WHAT TO PRODUCE
An exact transcription of all the data is the expected reply.

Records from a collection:
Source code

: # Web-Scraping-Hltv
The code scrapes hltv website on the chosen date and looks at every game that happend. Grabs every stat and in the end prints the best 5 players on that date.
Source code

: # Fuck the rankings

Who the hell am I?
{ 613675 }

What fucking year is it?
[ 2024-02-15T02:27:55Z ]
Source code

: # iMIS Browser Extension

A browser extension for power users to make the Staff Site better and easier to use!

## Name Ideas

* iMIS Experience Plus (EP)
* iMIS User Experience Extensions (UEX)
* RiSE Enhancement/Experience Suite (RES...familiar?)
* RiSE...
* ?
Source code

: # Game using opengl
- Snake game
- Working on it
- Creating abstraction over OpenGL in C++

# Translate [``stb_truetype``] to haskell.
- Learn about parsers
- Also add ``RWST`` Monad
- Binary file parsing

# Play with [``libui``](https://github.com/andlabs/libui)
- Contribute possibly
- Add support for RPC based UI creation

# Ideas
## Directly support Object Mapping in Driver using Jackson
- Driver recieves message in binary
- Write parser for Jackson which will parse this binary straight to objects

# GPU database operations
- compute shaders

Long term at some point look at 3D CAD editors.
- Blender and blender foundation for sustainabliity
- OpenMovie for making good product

SOLVED PROBLEM
Source code

: # Web-Scraping-Hltv
The code scrapes hltv website on the chosen date and looks at every game that happend. Grabs every stat and in the end prints the best 5 players on that date.
Source code

: # Fuck the rankings

Who the hell am I?
{ 613675 }

What fucking year is it?
[ 2024-02-15T02:27:55Z ]
Source code

: # iMIS Browser Extension

A browser extension for power users to make the Staff Site better and easier to use!

## Name Ideas

* iMIS Experience Plus (EP)
* iMIS User Experience Extensions (UEX)
* RiSE Enhancement/Experience Suite (RES...familiar?)
* RiSE...
* ?
Source code

: # Game using opengl
- Snake game
- Working on it
- Creating abstraction over OpenGL in C++

# Translate [``stb_truetype``] to haskell.
- Learn about parsers
- Also add ``RWST`` Monad
- Binary file parsing

# Play with [``libui``](https://github.com/andlabs/libui)
- Contribute possibly
- Add support for RPC based UI creation

# Ideas
## Directly support Object Mapping in Driver using Jackson
- Driver recieves message in binary
- Write parser for Jackson which will parse this binary straight to objects

# GPU database operations
- compute shaders

Long term at some point look at 3D CAD editors.
- Blender and blender foundation for sustainabliity
- OpenMovie for making good product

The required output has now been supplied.